Un tournant majeur s’opère dans la gestion des affaires religieuses en République démocratique du Congo. Le gouvernement met fin à l’exigence du « permis de culte », une mesure jugée désormais illégale et contraire aux principes fondamentaux de liberté religieuse. Face au Sénat, le ministre de la Justice, Guillaume Ngefa, a été sans équivoque : « la liberté de religion ne peut être conditionnée à aucun permis administratif ». Une déclaration qui vient balayer une pratique instaurée sous l’impulsion de son prédécesseur, Constant Mutamba.
Selon le ministre, aucune disposition légale ne fonde l’existence de ce permis. Il rappelle que la seule exigence valable demeure la reconnaissance juridique des confessions religieuses, conformément à la loi de 2001 régissant les associations sans but lucratif (ASBL). Dans la foulée, Guillaume Ngefa a également dénoncé les frais imposés aux responsables religieux depuis juillet 2024, oscillant entre 25 et plus de 100 dollars. Des montants perçus, selon lui, « en dehors de tout cadre légal », qu’il qualifie d’« imposition indue ».

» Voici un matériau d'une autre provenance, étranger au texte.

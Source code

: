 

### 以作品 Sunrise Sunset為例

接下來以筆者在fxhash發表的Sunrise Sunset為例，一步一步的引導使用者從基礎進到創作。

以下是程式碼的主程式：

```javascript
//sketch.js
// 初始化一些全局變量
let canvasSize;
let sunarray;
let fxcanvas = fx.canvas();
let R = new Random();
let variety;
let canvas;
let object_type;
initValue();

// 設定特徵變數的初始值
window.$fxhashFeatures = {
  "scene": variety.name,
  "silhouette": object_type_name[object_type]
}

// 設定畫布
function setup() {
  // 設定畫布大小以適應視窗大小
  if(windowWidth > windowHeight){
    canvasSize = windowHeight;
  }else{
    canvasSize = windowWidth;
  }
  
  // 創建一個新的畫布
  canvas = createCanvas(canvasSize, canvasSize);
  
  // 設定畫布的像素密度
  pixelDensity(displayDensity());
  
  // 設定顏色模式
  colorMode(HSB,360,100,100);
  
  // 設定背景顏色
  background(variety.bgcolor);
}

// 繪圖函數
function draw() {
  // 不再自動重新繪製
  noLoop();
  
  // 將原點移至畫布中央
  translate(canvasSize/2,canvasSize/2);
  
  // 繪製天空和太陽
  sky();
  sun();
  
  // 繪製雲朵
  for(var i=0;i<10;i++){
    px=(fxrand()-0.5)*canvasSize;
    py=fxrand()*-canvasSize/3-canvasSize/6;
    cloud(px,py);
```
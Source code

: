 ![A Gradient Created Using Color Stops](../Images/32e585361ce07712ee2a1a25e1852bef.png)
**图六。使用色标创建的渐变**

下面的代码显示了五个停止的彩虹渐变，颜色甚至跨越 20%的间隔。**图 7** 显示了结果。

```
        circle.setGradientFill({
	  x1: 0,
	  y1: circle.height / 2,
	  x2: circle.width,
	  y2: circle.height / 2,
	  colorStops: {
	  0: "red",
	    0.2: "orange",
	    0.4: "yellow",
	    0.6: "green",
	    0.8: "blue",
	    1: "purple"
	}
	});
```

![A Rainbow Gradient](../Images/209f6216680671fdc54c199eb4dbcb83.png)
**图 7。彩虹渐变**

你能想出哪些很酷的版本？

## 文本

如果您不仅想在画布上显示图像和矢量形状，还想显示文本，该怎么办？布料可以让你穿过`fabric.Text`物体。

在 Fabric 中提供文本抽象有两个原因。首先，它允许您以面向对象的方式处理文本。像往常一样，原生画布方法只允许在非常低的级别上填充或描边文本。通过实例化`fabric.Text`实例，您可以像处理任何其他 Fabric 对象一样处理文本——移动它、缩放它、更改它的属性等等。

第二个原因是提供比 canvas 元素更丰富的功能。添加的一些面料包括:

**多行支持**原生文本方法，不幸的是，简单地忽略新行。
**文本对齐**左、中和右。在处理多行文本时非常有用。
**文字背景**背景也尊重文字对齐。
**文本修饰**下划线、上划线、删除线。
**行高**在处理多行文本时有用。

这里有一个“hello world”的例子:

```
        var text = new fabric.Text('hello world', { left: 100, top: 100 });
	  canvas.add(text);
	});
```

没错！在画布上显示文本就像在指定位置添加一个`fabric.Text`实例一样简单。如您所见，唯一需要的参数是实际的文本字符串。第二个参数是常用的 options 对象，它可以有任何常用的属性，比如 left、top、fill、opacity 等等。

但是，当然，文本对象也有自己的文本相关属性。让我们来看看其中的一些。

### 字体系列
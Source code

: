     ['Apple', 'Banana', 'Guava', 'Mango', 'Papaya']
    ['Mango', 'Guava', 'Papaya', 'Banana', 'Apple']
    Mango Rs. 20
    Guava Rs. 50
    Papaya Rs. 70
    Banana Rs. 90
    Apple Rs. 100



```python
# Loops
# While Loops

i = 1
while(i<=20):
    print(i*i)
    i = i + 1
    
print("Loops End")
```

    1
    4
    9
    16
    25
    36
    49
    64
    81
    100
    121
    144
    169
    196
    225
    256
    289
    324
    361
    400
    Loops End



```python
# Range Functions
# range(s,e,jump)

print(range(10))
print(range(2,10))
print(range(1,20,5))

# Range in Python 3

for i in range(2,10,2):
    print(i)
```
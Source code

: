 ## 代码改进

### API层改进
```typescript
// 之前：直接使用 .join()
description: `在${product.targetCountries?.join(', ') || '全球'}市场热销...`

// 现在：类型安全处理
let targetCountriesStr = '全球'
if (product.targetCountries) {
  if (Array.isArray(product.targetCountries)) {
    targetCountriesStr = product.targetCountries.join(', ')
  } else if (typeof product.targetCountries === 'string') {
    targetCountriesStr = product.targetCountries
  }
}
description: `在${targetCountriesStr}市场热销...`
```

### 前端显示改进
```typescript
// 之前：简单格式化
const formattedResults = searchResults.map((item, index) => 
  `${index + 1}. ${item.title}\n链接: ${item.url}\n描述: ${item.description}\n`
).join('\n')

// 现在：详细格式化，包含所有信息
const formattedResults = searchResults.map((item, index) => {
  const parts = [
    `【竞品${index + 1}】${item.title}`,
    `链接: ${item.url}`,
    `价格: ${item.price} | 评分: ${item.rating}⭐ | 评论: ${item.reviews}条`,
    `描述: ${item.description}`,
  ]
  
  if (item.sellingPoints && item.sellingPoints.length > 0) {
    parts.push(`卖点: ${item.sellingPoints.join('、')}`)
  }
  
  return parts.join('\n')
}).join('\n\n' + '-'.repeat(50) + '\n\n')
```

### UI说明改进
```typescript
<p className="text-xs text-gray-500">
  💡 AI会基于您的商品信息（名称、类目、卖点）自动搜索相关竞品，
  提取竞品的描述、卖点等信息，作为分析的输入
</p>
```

Pour répondre aux abus signalés, le ministre a annoncé la mise en place d’une cellule chargée de recevoir les plaintes liées à ces pratiques. Une initiative qui vise à restaurer la confiance et à garantir le respect des droits fondamentaux. Cette décision marque une volonté affichée des autorités de remettre de l’ordre dans la régulation du secteur religieux, tout en réaffirmant un principe constitutionnel : la foi ne se soumet à aucun permis.